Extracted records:
○ ○ ○

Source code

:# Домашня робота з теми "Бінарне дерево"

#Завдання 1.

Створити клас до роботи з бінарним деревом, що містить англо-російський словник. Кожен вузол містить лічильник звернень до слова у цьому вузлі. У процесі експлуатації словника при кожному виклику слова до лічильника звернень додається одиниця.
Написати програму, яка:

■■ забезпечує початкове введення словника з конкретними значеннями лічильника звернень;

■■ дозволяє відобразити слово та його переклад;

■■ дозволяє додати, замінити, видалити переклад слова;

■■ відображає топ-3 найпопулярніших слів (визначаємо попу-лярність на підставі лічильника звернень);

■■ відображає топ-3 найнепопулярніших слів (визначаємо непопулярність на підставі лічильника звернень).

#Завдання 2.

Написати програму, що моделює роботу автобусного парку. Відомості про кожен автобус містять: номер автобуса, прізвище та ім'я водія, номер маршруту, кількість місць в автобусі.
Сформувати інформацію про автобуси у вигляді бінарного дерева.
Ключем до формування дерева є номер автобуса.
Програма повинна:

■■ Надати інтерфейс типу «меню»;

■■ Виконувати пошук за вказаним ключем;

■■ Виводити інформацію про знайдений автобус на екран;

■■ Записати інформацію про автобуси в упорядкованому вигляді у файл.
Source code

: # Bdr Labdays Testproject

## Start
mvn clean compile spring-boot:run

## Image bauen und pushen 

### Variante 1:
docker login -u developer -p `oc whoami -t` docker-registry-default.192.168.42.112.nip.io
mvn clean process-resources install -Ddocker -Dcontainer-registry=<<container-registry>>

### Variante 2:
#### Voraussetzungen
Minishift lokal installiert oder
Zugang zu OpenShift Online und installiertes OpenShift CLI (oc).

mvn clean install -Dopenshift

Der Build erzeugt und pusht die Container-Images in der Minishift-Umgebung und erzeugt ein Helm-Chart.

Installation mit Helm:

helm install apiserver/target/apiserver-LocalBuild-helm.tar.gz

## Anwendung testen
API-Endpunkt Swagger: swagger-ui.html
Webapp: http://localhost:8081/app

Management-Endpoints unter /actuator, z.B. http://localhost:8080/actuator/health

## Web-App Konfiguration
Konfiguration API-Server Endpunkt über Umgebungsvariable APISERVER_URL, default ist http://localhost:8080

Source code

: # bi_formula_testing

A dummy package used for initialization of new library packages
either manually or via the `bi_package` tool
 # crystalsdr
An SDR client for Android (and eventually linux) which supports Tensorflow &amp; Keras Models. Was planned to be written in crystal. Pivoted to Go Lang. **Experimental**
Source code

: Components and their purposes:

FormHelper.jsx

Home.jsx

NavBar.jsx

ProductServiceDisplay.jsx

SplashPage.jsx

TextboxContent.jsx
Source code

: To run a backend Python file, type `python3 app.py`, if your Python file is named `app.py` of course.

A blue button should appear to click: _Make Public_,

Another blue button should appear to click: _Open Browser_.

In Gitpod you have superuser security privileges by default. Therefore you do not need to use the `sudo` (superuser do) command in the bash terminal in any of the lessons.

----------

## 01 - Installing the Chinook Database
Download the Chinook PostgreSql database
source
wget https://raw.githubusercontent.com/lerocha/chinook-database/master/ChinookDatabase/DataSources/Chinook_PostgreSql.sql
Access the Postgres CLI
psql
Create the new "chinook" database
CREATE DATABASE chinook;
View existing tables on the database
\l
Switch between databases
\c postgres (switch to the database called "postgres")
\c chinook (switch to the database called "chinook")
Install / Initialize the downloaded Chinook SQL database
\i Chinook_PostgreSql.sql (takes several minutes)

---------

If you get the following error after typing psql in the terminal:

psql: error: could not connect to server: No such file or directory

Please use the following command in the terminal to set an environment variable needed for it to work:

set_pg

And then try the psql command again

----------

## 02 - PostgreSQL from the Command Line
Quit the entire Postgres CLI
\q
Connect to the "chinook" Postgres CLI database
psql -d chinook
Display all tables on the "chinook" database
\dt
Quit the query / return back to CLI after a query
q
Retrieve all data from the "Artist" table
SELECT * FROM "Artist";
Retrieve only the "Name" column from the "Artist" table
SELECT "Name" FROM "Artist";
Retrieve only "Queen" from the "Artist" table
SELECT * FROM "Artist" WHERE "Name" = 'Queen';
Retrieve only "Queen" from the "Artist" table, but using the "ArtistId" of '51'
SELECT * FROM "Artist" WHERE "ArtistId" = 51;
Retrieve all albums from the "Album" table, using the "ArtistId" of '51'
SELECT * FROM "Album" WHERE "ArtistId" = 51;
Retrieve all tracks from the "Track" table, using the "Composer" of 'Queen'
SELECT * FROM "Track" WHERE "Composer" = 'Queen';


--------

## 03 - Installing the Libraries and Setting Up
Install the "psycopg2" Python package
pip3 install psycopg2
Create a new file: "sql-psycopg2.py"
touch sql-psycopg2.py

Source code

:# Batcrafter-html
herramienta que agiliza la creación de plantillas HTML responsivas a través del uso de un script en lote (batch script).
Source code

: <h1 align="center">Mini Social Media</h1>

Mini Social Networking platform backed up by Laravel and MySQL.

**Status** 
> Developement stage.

○ ○ ○

* **Activity**: Nothing should be altered. Set down all the data again.

* **Exercise answer**:
Source code

:# Домашня робота з теми "Бінарне дерево"

#Завдання 1.

Створити клас до роботи з бінарним деревом, що містить англо-російський словник. Кожен вузол містить лічильник звернень до слова у цьому вузлі. У процесі експлуатації словника при кожному виклику слова до лічильника звернень додається одиниця.
Написати програму, яка:

■■ забезпечує початкове введення словника з конкретними значеннями лічильника звернень;

■■ дозволяє відобразити слово та його переклад;

■■ дозволяє додати, замінити, видалити переклад слова;

■■ відображає топ-3 найпопулярніших слів (визначаємо попу-лярність на підставі лічильника звернень);

■■ відображає топ-3 найнепопулярніших слів (визначаємо непопулярність на підставі лічильника звернень).

#Завдання 2.

Написати програму, що моделює роботу автобусного парку. Відомості про кожен автобус містять: номер автобуса, прізвище та ім'я водія, номер маршруту, кількість місць в автобусі.
Сформувати інформацію про автобуси у вигляді бінарного дерева.
Ключем до формування дерева є номер автобуса.
Програма повинна:

■■ Надати інтерфейс типу «меню»;

■■ Виконувати пошук за вказаним ключем;

■■ Виводити інформацію про знайдений автобус на екран;

■■ Записати інформацію про автобуси в упорядкованому вигляді у файл.
Source code

: # Bdr Labdays Testproject

## Start
mvn clean compile spring-boot:run

## Image bauen und pushen 

### Variante 1:
docker login -u developer -p `oc whoami -t` docker-registry-default.192.168.42.112.nip.io
mvn clean process-resources install -Ddocker -Dcontainer-registry=<<container-registry>>

### Variante 2:
#### Voraussetzungen
Minishift lokal installiert oder
Zugang zu OpenShift Online und installiertes OpenShift CLI (oc).

mvn clean install -Dopenshift

Der Build erzeugt und pusht die Container-Images in der Minishift-Umgebung und erzeugt ein Helm-Chart.

Installation mit Helm:

helm install apiserver/target/apiserver-LocalBuild-helm.tar.gz

## Anwendung testen
API-Endpunkt Swagger: swagger-ui.html
Webapp: http://localhost:8081/app

Management-Endpoints unter /actuator, z.B. http://localhost:8080/actuator/health

## Web-App Konfiguration
Konfiguration API-Server Endpunkt über Umgebungsvariable APISERVER_URL, default ist http://localhost:8080

Source code

: # bi_formula_testing

A dummy package used for initialization of new library packages
either manually or via the `bi_package` tool
 # crystalsdr
An SDR client for Android (and eventually linux) which supports Tensorflow &amp; Keras Models. Was planned to be written in crystal. Pivoted to Go Lang. **Experimental**
Source code

: Components and their purposes:

FormHelper.jsx

Home.jsx

NavBar.jsx

ProductServiceDisplay.jsx

SplashPage.jsx

TextboxContent.jsx
Source code

: To run a backend Python file, type `python3 app.py`, if your Python file is named `app.py` of course.

A blue button should appear to click: _Make Public_,

Another blue button should appear to click: _Open Browser_.

In Gitpod you have superuser security privileges by default. Therefore you do not need to use the `sudo` (superuser do) command in the bash terminal in any of the lessons.

----------

## 01 - Installing the Chinook Database
Download the Chinook PostgreSql database
source
wget https://raw.githubusercontent.com/lerocha/chinook-database/master/ChinookDatabase/DataSources/Chinook_PostgreSql.sql
Access the Postgres CLI
psql
Create the new "chinook" database
CREATE DATABASE chinook;
View existing tables on the database
\l
Switch between databases
\c postgres (switch to the database called "postgres")
\c chinook (switch to the database called "chinook")
Install / Initialize the downloaded Chinook SQL database
\i Chinook_PostgreSql.sql (takes several minutes)

---------

If you get the following error after typing psql in the terminal:

psql: error: could not connect to server: No such file or directory

Please use the following command in the terminal to set an environment variable needed for it to work:

set_pg

And then try the psql command again

----------

## 02 - PostgreSQL from the Command Line
Quit the entire Postgres CLI
\q
Connect to the "chinook" Postgres CLI database
psql -d chinook
Display all tables on the "chinook" database
\dt
Quit the query / return back to CLI after a query
q
Retrieve all data from the "Artist" table
SELECT * FROM "Artist";
Retrieve only the "Name" column from the "Artist" table
SELECT "Name" FROM "Artist";
Retrieve only "Queen" from the "Artist" table
SELECT * FROM "Artist" WHERE "Name" = 'Queen';
Retrieve only "Queen" from the "Artist" table, but using the "ArtistId" of '51'
SELECT * FROM "Artist" WHERE "ArtistId" = 51;
Retrieve all albums from the "Album" table, using the "ArtistId" of '51'
SELECT * FROM "Album" WHERE "ArtistId" = 51;
Retrieve all tracks from the "Track" table, using the "Composer" of 'Queen'
SELECT * FROM "Track" WHERE "Composer" = 'Queen';


--------

## 03 - Installing the Libraries and Setting Up
Install the "psycopg2" Python package
pip3 install psycopg2
Create a new file: "sql-psycopg2.py"
touch sql-psycopg2.py

Source code

:# Batcrafter-html
herramienta que agiliza la creación de plantillas HTML responsivas a través del uso de un script en lote (batch script).
Source code

: <h1 align="center">Mini Social Media</h1>

Mini Social Networking platform backed up by Laravel and MySQL.

**Status** 
> Developement stage.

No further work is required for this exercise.